2013-05-20 Thread Cameron Simpson
On 20May2013 09:47, Avnesh Shakya  wrote:
| On Mon, May 20, 2013 at 9:42 AM, Cameron Simpson  wrote:
| > On 19May2013 20:54, Avnesh Shakya  wrote:
| > |How to run a python script twice randomly in a day? Actually
| > | I want to run my script randomly in a day and twice only. Please
| > | help me.. how is it possible.
| >
| > Do you mean "run twice a day, each at random times"?
| >
| > If so, do the obvious: at midnight, pick two random times. Sleep
| > until the first time, run the script, sleep until the second time,
| > run the script.
| >
| > There are various ways to do the sleeping and midnight bits; they're
| > up to you.
|
| Thanks, Can you mail documentation or link for it? I am totally new for it.

1: Please reply on-list; you asked the list, the discussion should
   remain there. I have added the list to the CC line.

2: Please don't top-post. Quote only the relevant bits of the
   previous message and reply below. If the message is long, do
   that in pieces. [quote] reply [quote] reply. Like a conversation.

Now, to your questions.

A UNIX user would use "cron" to schedule the midnight job and from
the midnight job then probably use "at" to schedule the other jobs
to run at specific times.

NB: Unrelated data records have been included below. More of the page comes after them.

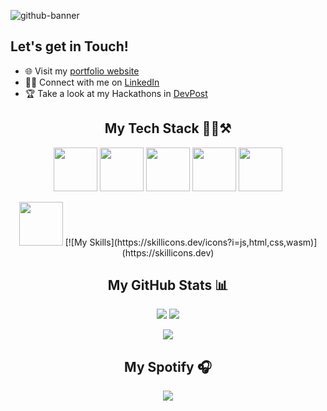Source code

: ![github-banner](https://github.com/CDDR1/CDDR1/assets/62437724/5638cabc-63dd-4dac-9a13-a08d8c8f7fc5)

## Let's get in Touch!
- 🌐 Visit my [portfolio website](https://carlosduque.netlify.app/)
- 👨‍💼 Connect with me on [LinkedIn](https://www.linkedin.com/in/carlos-duque-77488b1b8/)
- 🏆 Take a look at my Hackathons in [DevPost](https://devpost.com/CDDR1?ref_content=user-portfolio&ref_feature=portfolio&ref_medium=global-nav)



<h2 align="center">My Tech Stack 👨‍💻⚒️</h2>

<p align="center">
  <img src="https://user-images.githubusercontent.com/25181517/182884177-d48a8579-2cd0-447a-b9a6-ffc7cb02560e.png" width="70">
  <img src="https://user-images.githubusercontent.com/25181517/183859966-a3462d8d-1bc7-4880-b353-e2cbed900ed6.png" width="70">
  <img src="https://user-images.githubusercontent.com/25181517/183897015-94a058a6-b86e-4e42-a37f-bf92061753e5.png" width="70">
  <img src="https://user-images.githubusercontent.com/25181517/183890598-19a0ac2d-e88a-4005-a8df-1ee36782fde1.png" width="70">
  <img src="https://user-images.githubusercontent.com/25181517/183568594-85e280a7-0d7e-4d1a-9028-c8c2209e073c.png" width="70">
</p>

<p align="center">
  <img src="https://skillicons.dev/icons?i=js,html,css,wasm" width="70">
  [![My Skills](https://skillicons.dev/icons?i=js,html,css,wasm)](https://skillicons.dev)
</p>



<h2 align="center">My GitHub Stats 📊</h2>

<p align="center">
  <img src="https://github-readme-stats.vercel.app/api?username=CDDR1&show_icons=true&theme=tokyonight">
  <img src="https://github-readme-stats.vercel.app/api/top-langs/?username=CDDR1&layout=compact&theme=tokyonight">
</p>

<p align="center">
 <img  src="http://github-readme-streak-stats.herokuapp.com?user=CDDR1&theme=tokyonight" />
</p> 



<h2 align="center">My Spotify 🎧</h2>

<p align="center">
  <a href="https://open.spotify.com/user/	jarc5zfk55zb0vxv8k31jbvfx">
    <img  src="https://spotify-recently-played-readme.vercel.app/api?user=jarc5zfk55zb0vxv8k31jbvfx&count=3&width=600" />
  </a>
</p>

See "man 1 crontab", "man 5 crontab" to
submit the cron jobs and "man at" to submit the once off jobs.

UNIX means Linux, Solaris, AIX, any of the BSDs (includes MacOSX),
etc.

You could a small python script for the midnight job, and it would
submit the "at" jobs. See the "random" module to compute a pseudorandom
number (and thus a random time), the "datetime" module to compute
the dates and times from that number, and the "subprocess" module
to submit the "at" job for the chosen run times. The modules are
here:

  http://docs.python.org/3/py-modindex.html

That presumes python 3; if you're using python 2 the docs for that
are available at the same web site.

You don't need to use "at". Your midnight job could just compute
the time in seconds to each job time, then use the "time.sleep"
function to delay until then. See the "time" module at the above
link.

Nobody on this list will write your program for you.

Attempt to write the program, then come to the list with your attempt
and any problems. People will help if you've made an initial effort,
and continue to try. This question has the "feel" of a homework
question; the point of homework is for you to learn by solving a
problem yourself. It is fine to seek help, but you must make the
effort yourself.

Come back with specific questions.

Cheers,
--
Cameron Simpson 

I'm not weird; I'm gifted.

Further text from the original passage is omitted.